On the National EMS conference call yesterday I heard talk of Region 2 public outreach for EMS. That is a move in the right direction, as I understand the NFMA Rule. In my reading, the collaboration mandates of the 2005 Rule do not bypass any EMS we may establish. The Rule requires our EMS to include "the land management process." This reading is why I believe that forest plan evaluation and monitoring will be addressed in the EMS as well, adding a findings of significant aspects, etc. to whatever we might have otherwise envisioned E & M. We have our work cut out for us, in order to make our work meaningful and ever-better while not once-again over promising and under delivering which will keep us in court battle Hell.
I also heard talk of setting up an intranet repository for EMS documents, spreadsheets, etc. This brings up an interesting predicament. The Data Quality Act requires that our methods, data, etc. be open to inspection, suggesting internet data and information systems. Why would we have both? Sure we’ll be exposing some half-baked stuff to public spotlights, but that might help the public better understand the complex and emergent nature of our work. It might actually help us tell our story instead of hindering us, as many likely believe. I maintain that personnel records, some archeological records, etc. ought to be the stuff of our intranet and all else ought to live in an open fishbowl of public access and engagement.
Last week I was discussing our penchant for secrecy with Steve Ruddell at our EMS training. I noted that public interest groups are always suspicious of our secrecy. Collaboration practitioners often lampoon such secrecy as Jack in the Box public involvement—where a government agency holds a public meeting, plays some music prior to popping out of box to announce something, then gathers information and feedback, only to go back into the box and pop out later to repeat the process. I think that open is better. What do you think?
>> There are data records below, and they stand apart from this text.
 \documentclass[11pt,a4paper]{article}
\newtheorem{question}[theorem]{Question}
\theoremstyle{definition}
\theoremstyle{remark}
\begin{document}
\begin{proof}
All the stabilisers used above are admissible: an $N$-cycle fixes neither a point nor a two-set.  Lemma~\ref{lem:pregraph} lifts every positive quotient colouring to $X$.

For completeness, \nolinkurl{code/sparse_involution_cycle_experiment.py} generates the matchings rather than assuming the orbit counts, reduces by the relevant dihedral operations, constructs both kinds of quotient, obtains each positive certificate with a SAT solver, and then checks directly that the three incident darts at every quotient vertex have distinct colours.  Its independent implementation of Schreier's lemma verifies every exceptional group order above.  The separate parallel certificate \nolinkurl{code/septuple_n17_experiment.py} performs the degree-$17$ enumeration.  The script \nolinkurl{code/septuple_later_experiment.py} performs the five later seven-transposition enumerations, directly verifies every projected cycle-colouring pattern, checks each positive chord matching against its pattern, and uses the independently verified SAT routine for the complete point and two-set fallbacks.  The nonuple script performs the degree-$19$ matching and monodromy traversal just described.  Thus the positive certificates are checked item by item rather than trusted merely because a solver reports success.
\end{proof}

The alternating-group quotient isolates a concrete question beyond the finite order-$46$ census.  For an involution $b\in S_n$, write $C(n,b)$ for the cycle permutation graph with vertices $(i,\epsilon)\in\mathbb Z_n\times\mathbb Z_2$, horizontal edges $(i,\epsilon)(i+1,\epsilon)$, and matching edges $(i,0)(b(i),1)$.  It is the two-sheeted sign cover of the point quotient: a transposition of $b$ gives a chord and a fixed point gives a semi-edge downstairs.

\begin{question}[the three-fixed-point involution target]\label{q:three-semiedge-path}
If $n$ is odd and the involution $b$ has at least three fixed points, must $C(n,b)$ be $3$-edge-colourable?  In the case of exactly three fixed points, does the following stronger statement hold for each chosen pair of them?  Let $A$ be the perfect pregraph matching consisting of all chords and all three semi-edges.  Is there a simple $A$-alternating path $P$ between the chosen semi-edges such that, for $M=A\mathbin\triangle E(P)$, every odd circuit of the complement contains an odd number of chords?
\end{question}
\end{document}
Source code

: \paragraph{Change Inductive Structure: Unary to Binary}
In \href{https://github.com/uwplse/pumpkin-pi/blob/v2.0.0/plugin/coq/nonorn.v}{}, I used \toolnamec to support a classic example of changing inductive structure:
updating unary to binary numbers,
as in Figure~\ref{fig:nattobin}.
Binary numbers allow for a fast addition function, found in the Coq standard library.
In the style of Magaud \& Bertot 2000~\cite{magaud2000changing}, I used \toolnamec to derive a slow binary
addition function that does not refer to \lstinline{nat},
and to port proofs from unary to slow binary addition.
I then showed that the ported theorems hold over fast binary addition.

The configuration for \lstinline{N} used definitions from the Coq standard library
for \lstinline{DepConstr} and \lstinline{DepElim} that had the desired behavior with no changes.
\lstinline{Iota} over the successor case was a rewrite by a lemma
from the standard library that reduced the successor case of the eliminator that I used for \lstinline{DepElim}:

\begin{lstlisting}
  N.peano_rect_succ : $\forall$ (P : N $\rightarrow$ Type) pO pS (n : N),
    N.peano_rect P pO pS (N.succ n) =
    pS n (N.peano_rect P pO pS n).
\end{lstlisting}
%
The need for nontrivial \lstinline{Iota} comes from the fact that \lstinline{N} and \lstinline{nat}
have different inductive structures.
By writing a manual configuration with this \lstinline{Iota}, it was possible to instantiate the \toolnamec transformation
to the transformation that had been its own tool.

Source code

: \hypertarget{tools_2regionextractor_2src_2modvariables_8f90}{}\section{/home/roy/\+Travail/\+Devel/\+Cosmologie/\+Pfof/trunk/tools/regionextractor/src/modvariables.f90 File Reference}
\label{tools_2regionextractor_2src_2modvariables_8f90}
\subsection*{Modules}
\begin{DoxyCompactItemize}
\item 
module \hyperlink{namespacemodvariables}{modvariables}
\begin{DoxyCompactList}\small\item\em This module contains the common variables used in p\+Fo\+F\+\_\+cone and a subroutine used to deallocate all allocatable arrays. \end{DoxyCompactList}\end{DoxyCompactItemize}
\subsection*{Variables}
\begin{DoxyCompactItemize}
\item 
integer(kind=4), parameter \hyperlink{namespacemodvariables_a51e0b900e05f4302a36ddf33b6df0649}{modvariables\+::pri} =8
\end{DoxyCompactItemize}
Minor quibble: While we are addressing inter- v. intranet, I might as well air a concern that came to mind recently. I noticed that some files now stored in team rooms are labeled “proprietary,” owned by some of our contractors but made available to government employees via special agreement. I suspect there are moral, if not legal questions associated with the keeping of so-called proprietary information on government data storage systems. I wonder how such will fare in the court of public opinion? In the court under FOIA? Maybe what we are doing on this front is fine and good, but at least we ought to talk about it. Why not have the contractors store such on their sites, and find means of allowing some restricted access?